▶ **Your task**: Return, exactly, the line that contains "Từ mệnh đề trên, ta" together with all lines after it to the end of the entries, and no further lines.

::::::::

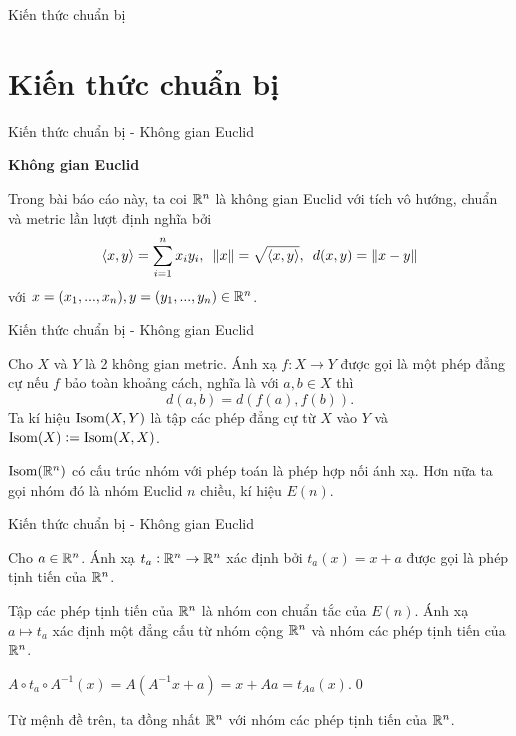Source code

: \begin{frame}{Kiến thức chuẩn bị}
    \section{Kiến thức chuẩn bị}
\end{frame}

\begin{frame}{Kiến thức chuẩn bị - Không gian Euclid}
    \begin{center}
        \Large{\textbf{Không gian Euclid}}
    \end{center}

    Trong bài báo cáo này, ta coi $\mathbb R^n$ là không gian Euclid với tích vô hướng, chuẩn và metric lần lượt định nghĩa bởi
    $$
        \langle x,y \rangle = \sum_{i=1}^n x_i y_i,\enskip \|x\| = \sqrt{\langle x,y \rangle},\enskip d(x,y) = \|x-y\|
    $$
    với $x = (x_1,...,x_n), y = (y_1,...,y_n) \in \mathbb R^n$.
\end{frame}

\begin{frame}{Kiến thức chuẩn bị - Không gian Euclid}
    \begin{define}
        Cho $X$ và $Y$ là 2 không gian metric. Ánh xạ $f: X \rightarrow Y$ được gọi là một \alert{phép đẳng cự} nếu $f$ bảo toàn khoảng cách, nghĩa là với $a,b \in X$ thì
        $$
            d(a,b) = d(f(a),f(b)).
        $$
        Ta kí hiệu $\operatorname{Isom}(X,Y)$ là tập các phép đẳng cự từ $X$ vào $Y$ và $\operatorname{Isom}(X) := \operatorname{Isom}(X,X)$.
    \end{define}
    \begin{proposition}
        $\operatorname{Isom}(\mathbb R^n)$ có cấu trúc nhóm với phép toán là phép hợp nối ánh xạ. Hơn nữa ta gọi nhóm đó là \alert{nhóm Euclid $n$ chiều}, kí hiệu $E(n)$.
    \end{proposition}
\end{frame}

\begin{frame}{Kiến thức chuẩn bị - Không gian Euclid}
    \begin{define}
        Cho $a \in \mathbb R^n$. Ánh xạ $t_a: \mathbb R^n \rightarrow \mathbb R^n$ xác định bởi $t_a(x) = x + a$ được gọi là \alert{phép tịnh tiến} của $\mathbb R^n$.
    \end{define}
    \begin{proposition}
        Tập các phép tịnh tiến của $\mathbb R^n$ là nhóm con chuẩn tắc của $E(n)$. Ánh xạ $a \mapsto t_a$ xác định một đẳng cấu từ nhóm cộng $\mathbb R^n$ và nhóm các phép tịnh tiến của $\mathbb R^n$.
    \end{proposition}
    \startproof $A \circ t_a \circ A^{-1} (x) = A(A^{-1}x + a) = x + Aa = t_{Aa}(x)$.\qed

    Từ mệnh đề trên, ta đồng nhất $\mathbb R^n$ với nhóm các phép tịnh tiến của $\mathbb R^n$.
\end{frame}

::::::::

▶ **Written response**:
    Từ mệnh đề trên, ta đồng nhất $\mathbb R^n$ với nhóm các phép tịnh tiến của $\mathbb R^n$.
\end{frame}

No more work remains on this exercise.